In the first pilot episodes (back-door pilot), as a part of JAG, Robyn Lively is seen in the role as NCIS agent Vivian Blackadder. Bellisario stated that "she was a little soft for this kind of role", and is replaced by a new and different character in this episode. Portrayed by Sasha Alexander, Secret Service agent Caitlin Todd is recruited by Gibbs at the end of the episode, filling Blackadder's place at Gibbs's team.

Together with Alexander's character, two recurring characters were introduced. FBI agent Tobias C. Fornell (portrayed by Joe Spano), who still is a part of the series, and medical assistant Gerald Jackson (Pancho Demmings). Jackson departed from the series later in season 1 before returning for one final time in the Season 3 opening episodes, "Kill Ari (Part I)" and "Kill Ari (Part II)".

== Gibbs's rules ==
The first three of Gibbs's rules are revealed:
- No. 1 "Never let suspects stay together."
- No. 2 "Always wear gloves at a crime scene."
- No. 3 "Don't believe what you're told. Double-check."

According to executive producer Shane Brennan, the first three rules is a double set. "When [Gibbs] joined NCIS, Mike Franks told him he didn't need dozens of different rules to be an agent... just three 'golden rules'. This is why we have double ups [...]. Three of them are Gibbs's rules; three of them are Mike Franks's rules". Whether it is Gibbs or Franks's rules shown in the episode, Brennan does not tell.

== Pop culture references ==
Throughout the episode, Gibbs makes various often-humorous references to Harrison Ford and his role in the 1997 film Air Force One. This aspect of Gibbs's portrayal in the episode has become significant to long-time fans of the show given the creative decision to make the character more stoic and "pop-culture-illiterate" in later episodes, as well as the association of extensive film knowledge and quoting with the character of DiNozzo.

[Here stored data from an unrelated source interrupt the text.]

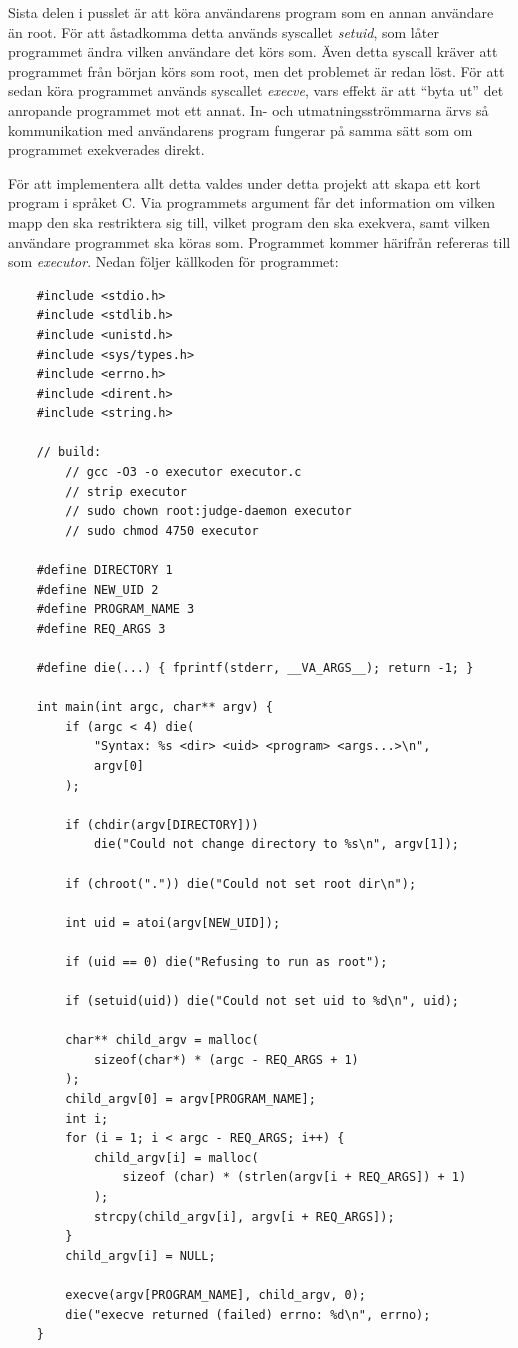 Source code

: \documentclass{article}
\begin{document}
Sista delen i pusslet är att köra användarens program som en annan användare än
root. För att åstadkomma detta används syscallet \textit{setuid}, som låter
programmet ändra vilken användare det körs som. Även detta syscall kräver att
programmet från början körs som root, men det problemet är redan löst. För att
sedan köra programmet används syscallet \textit{execve}, vars effekt är att
``byta ut'' det anropande programmet mot ett annat. In- och utmatningsströmmarna
ärvs så kommunikation med användarens program fungerar på samma sätt som om
programmet exekverades direkt.

\hypertarget{executor}{}
\label{executor}

För att implementera allt detta valdes under detta projekt att skapa ett kort
program i språket C. Via programmets argument får det information om vilken mapp
den ska restriktera sig till, vilket program den ska exekvera, samt vilken
användare programmet ska köras som. Programmet kommer härifrån refereras till
som \textit{executor}. Nedan följer källkoden för programmet:

\begin{verbatim}
	#include <stdio.h>
	#include <stdlib.h>
	#include <unistd.h>
	#include <sys/types.h>
	#include <errno.h>
	#include <dirent.h>
	#include <string.h>

	// build:
		// gcc -O3 -o executor executor.c
		// strip executor
		// sudo chown root:judge-daemon executor
		// sudo chmod 4750 executor

	#define DIRECTORY 1
	#define NEW_UID 2
	#define PROGRAM_NAME 3
	#define REQ_ARGS 3

	#define die(...) { fprintf(stderr, __VA_ARGS__); return -1; }

	int main(int argc, char** argv) {
		if (argc < 4) die(
			"Syntax: %s <dir> <uid> <program> <args...>\n",
			argv[0]
		);

		if (chdir(argv[DIRECTORY]))
			die("Could not change directory to %s\n", argv[1]);

		if (chroot(".")) die("Could not set root dir\n");

		int uid = atoi(argv[NEW_UID]);

		if (uid == 0) die("Refusing to run as root");

		if (setuid(uid)) die("Could not set uid to %d\n", uid);

		char** child_argv = malloc(
			sizeof(char*) * (argc - REQ_ARGS + 1)
		);
		child_argv[0] = argv[PROGRAM_NAME];
		int i;
		for (i = 1; i < argc - REQ_ARGS; i++) {
			child_argv[i] = malloc(
				sizeof (char) * (strlen(argv[i + REQ_ARGS]) + 1)
			);
			strcpy(child_argv[i], argv[i + REQ_ARGS]);
		}
		child_argv[i] = NULL;

		execve(argv[PROGRAM_NAME], child_argv, 0);
		die("execve returned (failed) errno: %d\n", errno);
	}
\end{verbatim}
\end{document}
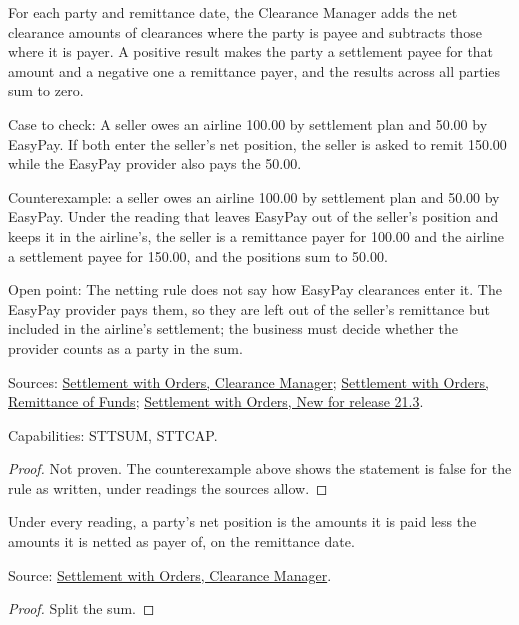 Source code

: \begin{theorem}
  \label{thm:accounting-net-position}
  For each party and remittance date, the Clearance Manager adds the net
  clearance amounts of clearances where the party is payee and subtracts
  those where it is payer. A positive result makes the party a settlement
  payee for that amount and a negative one a remittance payer, and the
  results across all parties sum to zero.

  Case to check: A seller owes an airline 100.00 by settlement plan and
  50.00 by EasyPay. If both enter the seller's net position, the seller is
  asked to remit 150.00 while the EasyPay provider also pays the 50.00.

  Counterexample: a seller owes an airline 100.00 by settlement plan and
  50.00 by EasyPay.  Under the reading that leaves EasyPay out of the
  seller's position and keeps it in the airline's, the seller is a
  remittance payer for 100.00 and the airline a settlement payee for 150.00,
  and the positions sum to 50.00.

  Open point: The netting rule does not say how EasyPay clearances enter it.
  The EasyPay provider pays them, so they are left out of the seller's
  remittance but included in the airline's settlement; the business must
  decide whether the provider counts as a party in the sum.

  Sources: \href{https://standards.atlassian.net/wiki/spaces/SWO/pages/574259794}{Settlement with Orders, Clearance Manager};
  \href{https://standards.atlassian.net/wiki/spaces/SWO/pages/574718145}{Settlement with Orders, Remittance of Funds};
  \href{https://standards.atlassian.net/wiki/spaces/SWO/pages/574488802}{Settlement with Orders, New for release 21.3}.

  Capabilities: STTSUM, STTCAP.
\end{theorem}
\begin{proof}
  Not proven.  The counterexample above shows the statement is false for
  the rule as written, under readings the sources allow.
\end{proof}

\begin{theorem}
  \label{thm:accounting-net-position-formula}
  Under every reading, a party's net position is the amounts it is paid
  less the amounts it is netted as payer of, on the remittance date.

  Source: \href{https://standards.atlassian.net/wiki/spaces/SWO/pages/574259794}{Settlement with Orders, Clearance Manager}.
\end{theorem}
\begin{proof}
  Split the sum.
\end{proof}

"3 years before 9/11, clancy wrote a book where a terrorist hijacked a commercial jetliner and crashed it into the capitol."
— Donald P. Bellisario and Don McGill, 33min

References to the 1994 and 1996 novels, Debt of Honor and Executive Orders, written by Tom Clancy where a Japanese pilot crashed a Boeing 747 directly into the U.S. Capitol during a special joint session of Congress.

== Reception ==
"Yankee White" was seen by 13.04 million live viewers following its broadcast on September 23, 2003, with an 8.6/14 share among all households. A share means the percentage of television sets in use tuned to the program.